• _Required action_
Restate all the entries exactly as they appear, apart from the pictures.

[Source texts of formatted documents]

·····

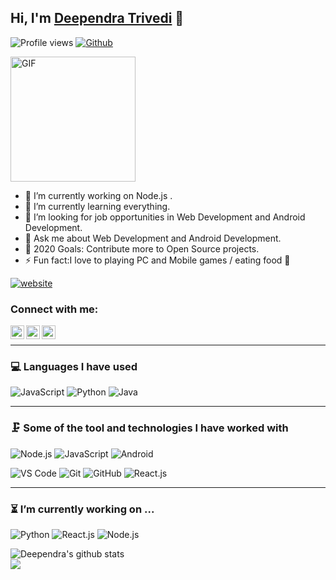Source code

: ## Hi, I'm [Deependra Trivedi](http://deependratrivedi09.000webhostapp.com/) 👋

![Profile views](https://gpvc.arturio.dev/Deependra-009)
[![Github](https://img.shields.io/github/followers/Deependra-009?label=Follow&style=social)](https://github.com/Deependra-009)
</br>

<img alt="GIF" height= 200 src="https://camo.githubusercontent.com/247e136bbbb5015042d384c1fe1c1ac854bd25c0d93870e6758c77a200115592/68747470733a2f2f6d656469612e67697068792e636f6d2f6d656469612f5934616b394b6932475a43624a78416e4a442f67697068792e676966" />


- 🔭 I’m currently working on Node.js .
- 🌱 I’m currently learning everything.
- 👯 I’m looking for  job opportunities in Web Development and Android Development. 
- 💬 Ask me about Web Development and Android Development.
- 🥅 2020 Goals: Contribute more to Open Source projects.
- ⚡ Fun fact:I love to playing PC and Mobile games / eating food 🍟

[![website](https://img.shields.io/badge/Portfolio-Deependra-2648ff?style=flat-square&logo=google-chrome)](http://deependratrivedi09.000webhostapp.com/)

### Connect with me:

[<img align="left" alt="codeSTACKr | LinkedIn" width="22px" src="https://cdn.jsdelivr.net/npm/simple-icons@v3/icons/linkedin.svg" />][linkedin]
[<img align="left" alt="codeSTACKr | Instagram" width="22px" src="https://cdn.jsdelivr.net/npm/simple-icons@v3/icons/instagram.svg" />][instagram]
[<img align="left" alt="codeSTACKr | facebook" width="22px" src="https://cdn.jsdelivr.net/npm/simple-icons@v3/icons/facebook.svg" />][facebook]
<br/>

---
### 💻 Languages I have used

![JavaScript](https://img.shields.io/badge/-JavaScript-333333?style=flat&logo=javascript)
![Python](https://img.shields.io/badge/-Python-333333?style=flat&logo=python)
![Java](https://img.shields.io/badge/-Java-333333?style=flat&logo=java%2B%2B)
<br />

---

### 🗜 Some of the tool and technologies I have worked with

![Node.js](https://img.shields.io/badge/-Node.js-333333?style=flat&logo=node.js&logoColor=339933)
![JavaScript](https://img.shields.io/badge/-JavaScript-333333?style=flat&logo=javascript)
![Android](http://img.shields.io/badge/-Android-333333?style=flat&logo=android)

![VS Code](https://img.shields.io/badge/visualstudiocode-badge-blue.svg?logo=visual-studio-code)
![Git](https://img.shields.io/badge/-Git-333333?style=flat&logo=git&logoColor=F05032)
![GitHub](https://img.shields.io/badge/-GitHub-333333?style=flat&logo=github&logoColor=FFFFFF)
![React.js](https://img.shields.io/badge/-React.js-333333?style=flat&logo=react)
<br/>

---

### ⏳ I’m currently working on ...

![Python](https://img.shields.io/badge/-Python-333333?style=flat&logo=python)
![React.js](https://img.shields.io/badge/-React.js-333333?style=flat&logo=react)
![Node.js](http://img.shields.io/badge/-Node.js-333333?style=flat&logo=node.js&logoColor=339933)
<br/>

![Deependra's github stats](https://github-readme-stats.vercel.app/api?username=Deependra-009&show_icons=true&theme=chartreuse-dark)
<br/>
<img align="left" src="https://github-readme-stats.vercel.app/api/top-langs/?username=Deependra-009&layout=compact&theme=chartreuse-dark" />



























[website]:http://deependratrivedi09.000webhostapp.com/
[linkedin]:https://www.linkedin.com/in/deependra-trivedi-bb530a1a5?lipi=urn%3Ali%3Apage%3Ad_flagship3_profile_view_base_contact_details%3B5MIPT3uHRSG75td2eFg8kg%3D%3D
[instagram]:https://www.instagram.com/deependra04trivedi/
[facebook]:https://www.facebook.com/deependra.trivedi.984/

·····

• _Exercise answer_
Source code

: ## Hi, I'm [Deependra Trivedi](http://deependratrivedi09.000webhostapp.com/) 👋

![Profile views](https://gpvc.arturio.dev/Deependra-009)
[![Github](https://img.shields.io/github/followers/Deependra-009?label=Follow&style=social)](https://github.com/Deependra-009)
</br>

<img alt="GIF" height= 200 src="https://camo.githubusercontent.com/247e136bbbb5015042d384c1fe1c1ac854bd25c0d93870e6758c77a200115592/68747470733a2f2f6d656469612e67697068792e636f6d2f6d656469612f5934616b394b6932475a43624a78416e4a442f67697068792e676966" />


- 🔭 I’m currently working on Node.js .
- 🌱 I’m currently learning everything.
- 👯 I’m looking for  job opportunities in Web Development and Android Development. 
- 💬 Ask me about Web Development and Android Development.
- 🥅 2020 Goals: Contribute more to Open Source projects.
- ⚡ Fun fact:I love to playing PC and Mobile games / eating food 🍟

[![website](https://img.shields.io/badge/Portfolio-Deependra-2648ff?style=flat-square&logo=google-chrome)](http://deependratrivedi09.000webhostapp.com/)

### Connect with me:

[<img align="left" alt="codeSTACKr | LinkedIn" width="22px" src="https://cdn.jsdelivr.net/npm/simple-icons@v3/icons/linkedin.svg" />][linkedin]
[<img align="left" alt="codeSTACKr | Instagram" width="22px" src="https://cdn.jsdelivr.net/npm/simple-icons@v3/icons/instagram.svg" />][instagram]
[<img align="left" alt="codeSTACKr | facebook" width="22px" src="https://cdn.jsdelivr.net/npm/simple-icons@v3/icons/facebook.svg" />][facebook]
<br/>

---
### 💻 Languages I have used

![JavaScript](https://img.shields.io/badge/-JavaScript-333333?style=flat&logo=javascript)
![Python](https://img.shields.io/badge/-Python-333333?style=flat&logo=python)
![Java](https://img.shields.io/badge/-Java-333333?style=flat&logo=java%2B%2B)
<br />

---

### 🗜 Some of the tool and technologies I have worked with

![Node.js](https://img.shields.io/badge/-Node.js-333333?style=flat&logo=node.js&logoColor=339933)
![JavaScript](https://img.shields.io/badge/-JavaScript-333333?style=flat&logo=javascript)
![Android](http://img.shields.io/badge/-Android-333333?style=flat&logo=android)

![VS Code](https://img.shields.io/badge/visualstudiocode-badge-blue.svg?logo=visual-studio-code)
![Git](https://img.shields.io/badge/-Git-333333?style=flat&logo=git&logoColor=F05032)
![GitHub](https://img.shields.io/badge/-GitHub-333333?style=flat&logo=github&logoColor=FFFFFF)
![React.js](https://img.shields.io/badge/-React.js-333333?style=flat&logo=react)
<br/>

---

### ⏳ I’m currently working on ...

![Python](https://img.shields.io/badge/-Python-333333?style=flat&logo=python)
![React.js](https://img.shields.io/badge/-React.js-333333?style=flat&logo=react)
![Node.js](http://img.shields.io/badge/-Node.js-333333?style=flat&logo=node.js&logoColor=339933)
<br/>

![Deependra's github stats](https://github-readme-stats.vercel.app/api?username=Deependra-009&show_icons=true&theme=chartreuse-dark)
<br/>
<img align="left" src="https://github-readme-stats.vercel.app/api/top-langs/?username=Deependra-009&layout=compact&theme=chartreuse-dark" />



























[website]:http://deependratrivedi09.000webhostapp.com/
[linkedin]:https://www.linkedin.com/in/deependra-trivedi-bb530a1a5?lipi=urn%3Ali%3Apage%3Ad_flagship3_profile_view_base_contact_details%3B5MIPT3uHRSG75td2eFg8kg%3D%3D
[instagram]:https://www.instagram.com/deependra04trivedi/
[facebook]:https://www.facebook.com/deependra.trivedi.984/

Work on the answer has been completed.